* _AIM OF THE TASK_
Starting with the line that contains "Input: User writing artefacts", reproduce each line through the end of the listing below, with no other output.

* _GIVEN DATA_

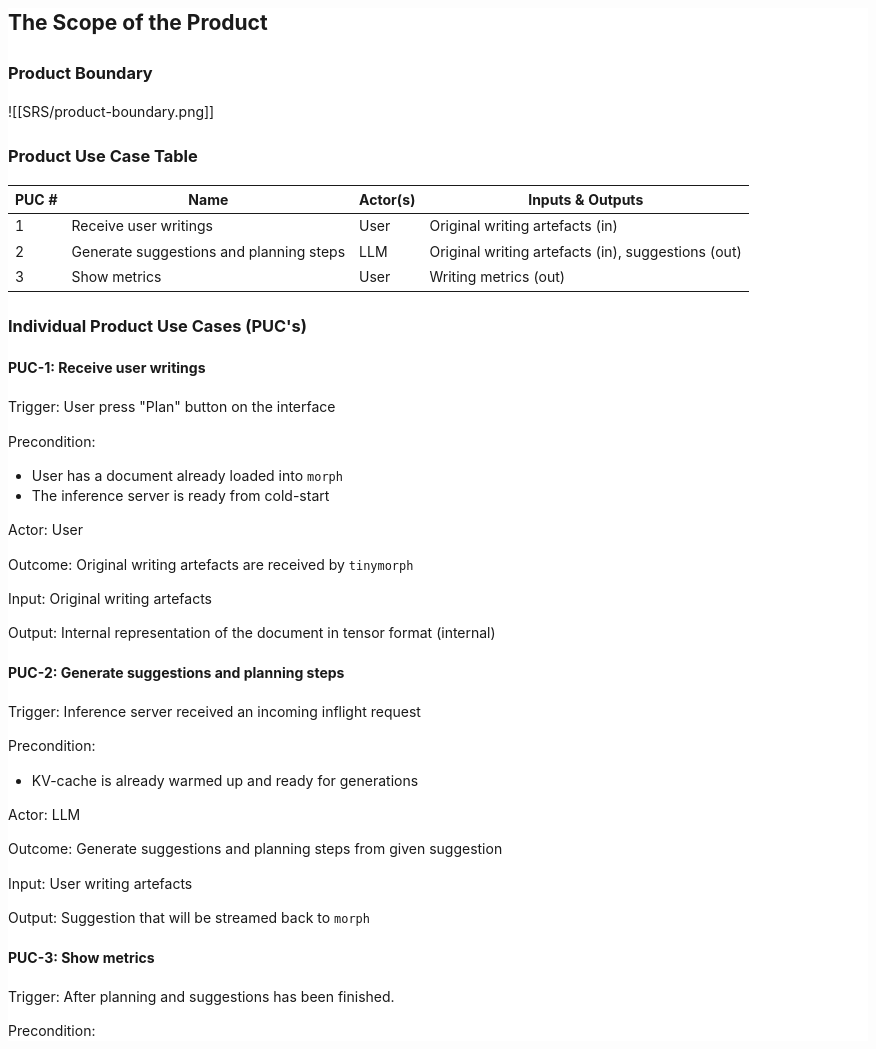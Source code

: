 ## The Scope of the Product

### Product Boundary

![[SRS/product-boundary.png]]

### Product Use Case Table

| PUC # | Name                                    | Actor(s) | Inputs & Outputs                                       |
| ----- | --------------------------------------- | -------- | ------------------------------------------------------ |
| 1     | Receive user writings                   | User     | Original writing artefacts (in)                        |
| 2     | Generate suggestions and planning steps | LLM      | Original writing artefacts (in), suggestions (out)<br> |
| 3     | Show metrics                            | User     | Writing metrics (out)                                  |

### Individual Product Use Cases (PUC's)

#### PUC-1: Receive user writings

Trigger: User press "Plan" button on the interface

Precondition:

- User has a document already loaded into `morph`
- The inference server is ready from cold-start

Actor: User

Outcome: Original writing artefacts are received by `tinymorph`

Input: Original writing artefacts

Output: Internal representation of the document in tensor format (internal)

#### PUC-2: Generate suggestions and planning steps

Trigger: Inference server received an incoming inflight request

Precondition:

- KV-cache is already warmed up and ready for generations

Actor: LLM

Outcome: Generate suggestions and planning steps from given suggestion

Input: User writing artefacts

Output: Suggestion that will be streamed back to `morph`

#### PUC-3: Show metrics

Trigger: After planning and suggestions has been finished.

Precondition:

* _FINISHED TASK_
Input: User writing artefacts

Output: Suggestion that will be streamed back to `morph`

#### PUC-3: Show metrics

Trigger: After planning and suggestions has been finished.

Precondition:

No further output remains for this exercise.